(Document images with source code)
──────

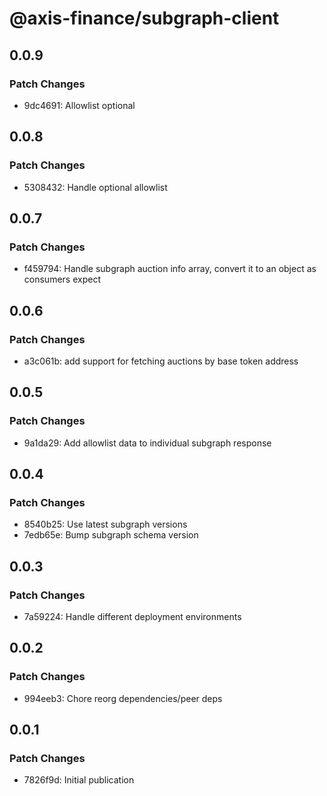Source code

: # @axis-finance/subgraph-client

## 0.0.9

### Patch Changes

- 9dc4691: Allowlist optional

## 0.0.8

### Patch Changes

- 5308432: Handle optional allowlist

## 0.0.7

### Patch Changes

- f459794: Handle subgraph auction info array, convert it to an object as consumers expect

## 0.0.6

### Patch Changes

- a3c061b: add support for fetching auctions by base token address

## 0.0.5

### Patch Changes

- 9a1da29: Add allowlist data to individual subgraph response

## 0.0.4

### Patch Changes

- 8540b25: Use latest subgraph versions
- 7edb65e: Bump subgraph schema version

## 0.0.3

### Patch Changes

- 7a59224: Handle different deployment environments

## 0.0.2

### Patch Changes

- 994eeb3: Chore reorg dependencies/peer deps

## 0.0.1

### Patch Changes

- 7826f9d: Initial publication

──────

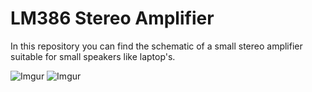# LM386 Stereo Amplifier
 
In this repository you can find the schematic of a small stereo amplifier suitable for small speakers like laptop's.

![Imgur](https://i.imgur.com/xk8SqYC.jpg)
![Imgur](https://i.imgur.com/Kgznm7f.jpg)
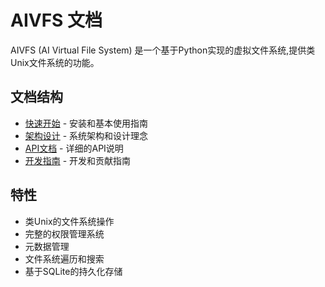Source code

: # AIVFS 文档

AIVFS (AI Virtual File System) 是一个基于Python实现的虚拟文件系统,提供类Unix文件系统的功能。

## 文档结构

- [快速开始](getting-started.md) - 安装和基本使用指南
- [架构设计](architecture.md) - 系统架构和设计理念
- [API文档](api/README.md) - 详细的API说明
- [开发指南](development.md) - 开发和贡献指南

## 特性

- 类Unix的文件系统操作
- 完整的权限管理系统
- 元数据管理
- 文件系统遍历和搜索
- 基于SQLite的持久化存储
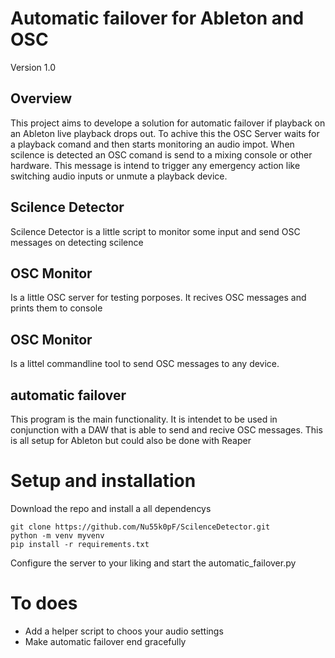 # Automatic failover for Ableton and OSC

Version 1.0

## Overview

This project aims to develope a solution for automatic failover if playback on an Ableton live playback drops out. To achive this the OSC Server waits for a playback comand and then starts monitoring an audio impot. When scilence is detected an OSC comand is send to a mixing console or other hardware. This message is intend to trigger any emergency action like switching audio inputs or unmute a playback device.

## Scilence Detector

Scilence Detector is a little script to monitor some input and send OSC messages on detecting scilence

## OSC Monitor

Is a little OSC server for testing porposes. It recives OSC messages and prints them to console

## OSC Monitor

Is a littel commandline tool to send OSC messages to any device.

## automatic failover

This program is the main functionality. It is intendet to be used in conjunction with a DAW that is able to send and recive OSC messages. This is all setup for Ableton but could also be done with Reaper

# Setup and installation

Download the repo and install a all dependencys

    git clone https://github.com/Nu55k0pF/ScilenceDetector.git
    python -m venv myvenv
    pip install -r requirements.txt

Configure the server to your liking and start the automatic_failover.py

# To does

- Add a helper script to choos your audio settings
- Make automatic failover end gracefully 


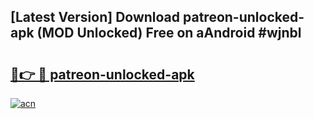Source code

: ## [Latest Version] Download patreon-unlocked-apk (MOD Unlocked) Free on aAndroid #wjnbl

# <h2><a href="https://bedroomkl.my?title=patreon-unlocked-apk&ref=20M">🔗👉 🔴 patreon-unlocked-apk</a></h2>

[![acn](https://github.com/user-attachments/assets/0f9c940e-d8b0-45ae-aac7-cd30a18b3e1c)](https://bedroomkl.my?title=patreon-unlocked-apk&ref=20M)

──────

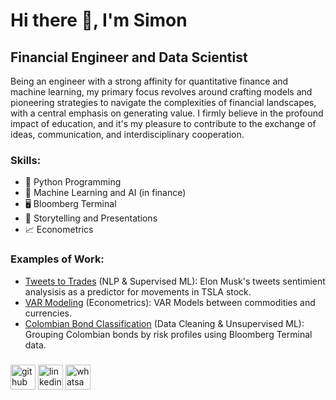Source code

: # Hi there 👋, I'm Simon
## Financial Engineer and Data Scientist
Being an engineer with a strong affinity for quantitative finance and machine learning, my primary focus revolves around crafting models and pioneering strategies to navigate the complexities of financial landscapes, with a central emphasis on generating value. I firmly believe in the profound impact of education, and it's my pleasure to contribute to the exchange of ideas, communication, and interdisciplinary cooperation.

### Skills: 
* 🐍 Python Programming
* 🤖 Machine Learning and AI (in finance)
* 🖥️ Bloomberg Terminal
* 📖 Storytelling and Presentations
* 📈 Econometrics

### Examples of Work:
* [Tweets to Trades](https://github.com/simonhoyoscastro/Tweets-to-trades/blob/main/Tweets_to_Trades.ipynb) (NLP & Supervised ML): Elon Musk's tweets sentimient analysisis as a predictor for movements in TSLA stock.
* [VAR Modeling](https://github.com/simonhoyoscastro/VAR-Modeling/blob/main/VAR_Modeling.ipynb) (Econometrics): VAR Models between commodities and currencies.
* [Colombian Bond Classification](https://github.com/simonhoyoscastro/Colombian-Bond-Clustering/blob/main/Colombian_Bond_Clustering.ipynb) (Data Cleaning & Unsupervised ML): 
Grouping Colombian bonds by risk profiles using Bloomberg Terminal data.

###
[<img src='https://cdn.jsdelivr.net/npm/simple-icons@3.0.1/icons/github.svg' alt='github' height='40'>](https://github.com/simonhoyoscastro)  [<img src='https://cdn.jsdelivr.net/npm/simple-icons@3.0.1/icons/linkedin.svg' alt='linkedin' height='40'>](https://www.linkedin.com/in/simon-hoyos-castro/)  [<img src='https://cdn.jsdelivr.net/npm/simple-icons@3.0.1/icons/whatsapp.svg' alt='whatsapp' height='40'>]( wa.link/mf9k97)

──────

_Required action:_ Quote the data above exactly from the line with "- 完整的权限管理系统" to the line with "## Overview", both ends counted, and nothing else. Pictures don't go in.

_Response area:_
- 完整的权限管理系统
- 元数据管理
- 文件系统遍历和搜索
- 基于SQLite的持久化存储
 # Automatic failover for Ableton and OSC

Version 1.0

## Overview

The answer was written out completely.